Mais c’est à Ennis qu’on a affaire, et le bonhomme est tout sauf un tendre (il suffit de lire ce qu’il fait avec la série the Boys). Si, cette fois, il n’a pas recherché l’originalité du sujet, on peut être certain qu’il ira aussi loin que possible dans l’exploration des situations extrêmes que permet son postulat de départ. Car, ici, on n’a pas vraiment affaire à des morts-vivants au regard vide et aux capacités de raisonnement proche du néant : les personnes affectées par ce qui s’apparente à un virus (mais aucune explication n’est pour l’heure avancée avec certitude, nous en sommes réduits aux mêmes conjectures que les survivants lorsqu’ils ont le loisir de s’adonner aux hypothèses – ce qui est rare) développent un besoin inextinguible de violence et, pour ce faire, sont capables de s’adapter, d’utiliser des armes, de concocter des pièges de plus en plus évolués et d’échafauder des tactiques tordues. Ils violent et torturent avant de tuer, et peuvent s’y mettre à plusieurs tout en utilisant ce qui leur tombe sous la main. Burrows, qui connaît bien Ennis et s’est fait la main sur des récits horrifiques d’Alan Moore, s’en sort assez bien avec des dessins explicites, parfois en pleine page, mais sans se focaliser dessus (le découpage permet par exemple de jouer sur le hors-champ avec intelligence) : ce seul album (pour l’heure) se montre extrêmement imaginatif sur les différentes manières de tuer et/ou de faire souffrir en tâchant d’y prendre le plus grand plaisir.

Et si… ils avaient tellement de mal en eux que ça devait sortir, peu importe comment ?

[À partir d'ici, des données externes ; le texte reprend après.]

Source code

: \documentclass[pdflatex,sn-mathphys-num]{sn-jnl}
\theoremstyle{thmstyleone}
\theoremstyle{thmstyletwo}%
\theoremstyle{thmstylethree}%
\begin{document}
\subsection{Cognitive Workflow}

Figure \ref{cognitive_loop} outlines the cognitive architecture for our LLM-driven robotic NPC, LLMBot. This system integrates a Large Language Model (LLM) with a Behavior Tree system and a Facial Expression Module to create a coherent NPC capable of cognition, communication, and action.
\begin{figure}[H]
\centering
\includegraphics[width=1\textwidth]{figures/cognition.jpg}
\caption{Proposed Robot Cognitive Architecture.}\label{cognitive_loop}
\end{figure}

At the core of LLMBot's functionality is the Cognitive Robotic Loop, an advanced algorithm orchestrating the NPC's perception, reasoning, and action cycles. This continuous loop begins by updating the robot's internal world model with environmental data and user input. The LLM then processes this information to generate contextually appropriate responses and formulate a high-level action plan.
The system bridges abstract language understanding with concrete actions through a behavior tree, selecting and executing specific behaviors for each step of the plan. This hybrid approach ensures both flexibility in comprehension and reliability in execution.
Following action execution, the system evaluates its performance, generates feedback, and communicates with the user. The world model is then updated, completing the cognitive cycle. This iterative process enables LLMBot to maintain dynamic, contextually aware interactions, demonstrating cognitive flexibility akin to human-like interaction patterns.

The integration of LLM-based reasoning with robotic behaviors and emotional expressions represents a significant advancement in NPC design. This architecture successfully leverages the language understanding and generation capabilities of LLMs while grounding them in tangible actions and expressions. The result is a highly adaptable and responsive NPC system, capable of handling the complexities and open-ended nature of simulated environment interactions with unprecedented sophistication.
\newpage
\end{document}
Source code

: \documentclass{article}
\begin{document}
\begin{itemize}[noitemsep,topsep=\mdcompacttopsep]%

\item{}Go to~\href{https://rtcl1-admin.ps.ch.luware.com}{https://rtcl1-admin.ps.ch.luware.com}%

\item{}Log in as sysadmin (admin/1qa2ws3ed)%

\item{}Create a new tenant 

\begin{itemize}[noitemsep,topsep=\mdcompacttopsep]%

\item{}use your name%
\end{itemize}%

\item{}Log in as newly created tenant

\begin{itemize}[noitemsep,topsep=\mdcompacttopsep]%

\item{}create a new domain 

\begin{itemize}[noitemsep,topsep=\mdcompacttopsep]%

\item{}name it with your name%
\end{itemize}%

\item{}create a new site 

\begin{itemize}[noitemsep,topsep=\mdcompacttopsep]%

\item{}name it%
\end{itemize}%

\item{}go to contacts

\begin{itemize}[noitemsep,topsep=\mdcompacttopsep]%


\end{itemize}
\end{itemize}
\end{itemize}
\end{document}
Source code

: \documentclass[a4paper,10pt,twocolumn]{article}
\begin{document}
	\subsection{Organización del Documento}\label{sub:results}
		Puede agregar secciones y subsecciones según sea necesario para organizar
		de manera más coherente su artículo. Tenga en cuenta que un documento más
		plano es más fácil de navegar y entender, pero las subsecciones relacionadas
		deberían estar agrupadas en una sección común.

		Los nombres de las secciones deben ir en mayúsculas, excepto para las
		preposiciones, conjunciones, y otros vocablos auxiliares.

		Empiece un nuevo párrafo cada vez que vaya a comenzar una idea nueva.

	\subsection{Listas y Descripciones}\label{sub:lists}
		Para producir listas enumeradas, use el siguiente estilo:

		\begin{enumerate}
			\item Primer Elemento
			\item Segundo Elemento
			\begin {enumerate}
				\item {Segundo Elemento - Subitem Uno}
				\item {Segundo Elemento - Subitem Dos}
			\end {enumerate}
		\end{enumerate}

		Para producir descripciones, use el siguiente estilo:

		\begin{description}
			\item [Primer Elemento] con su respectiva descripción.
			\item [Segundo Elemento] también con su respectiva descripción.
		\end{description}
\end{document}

Pourtant, ce n’est pas les horreurs dont se rendent coupable les infectés (qui ne changent pas vraiment d’apparence, seule une croix rouge apparaît progressivement sur leur visage tandis qu’ils adoptent un langage le plus ordurier possible – oui, ces zombis parlent…) qui forment le nœud de l’histoire, mais bien le destin de ces quelques survivants qui tentent de faire face à une adversité qui dépasse leur entendement. Toute tentative d’explication rationnelle leur échappant, il ne leur reste qu’à chercher à gagner un endroit utopique où leur espérance de vie serait plus élevée. Or, un groupe aussi disparate que celui-ci devra faire preuve d’une discipline et d’un sens du sacrifice implacables dans une Amérique vouée aux gémonies. Dix mois après le début de ce « merdier total », ses membres ont changé, quelques-uns sont restés, qui étaient ensemble depuis le début, dans cette petite bourgade près d’une centrale atomique qui a fini par exploser… Parfois, des planches nous racontent la genèse de leur fuite en avant, qui alternent avec leur survie immédiate, les tentatives de comprendre les possédés, d’élaborer une parade mais aussi, et surtout, la manière dont chacun devra faire face à l’impensable, parce qu’il finira bien tôt ou tard, par survenir : Ennis amène ces situations complètement amorales, où chacun ira jusqu’à questionner ce qui fait de lui un être humain, avec une science consommée, par petites touches encourageant petit à petit le lecteur, pourtant écoeuré par les turpitudes décrites plus haut, à prendre conscience de l’horreur indicible qui étreint chaque membre de ces survivants de l’impossible. Ce n’est pas tant ce dont les infectés se rendent coupables que ce qu’eux-mêmes devront se résigner à accomplir  pour leur échapper qui nous rendra nauséeux.


La violence gratuite, complaisamment exposée, s’effacera ainsi derrière la rancœur, le dégoût et surtout cette capacité à aller au-delà de l’humain en échappant à l’inconcevable qui caractérisent les seuls capables de résister en conservant un semblant de raison. Mais sont-ils encore des hommes après ça ?

A suivre forcément, mais à ne pas mettre entre toutes les mains.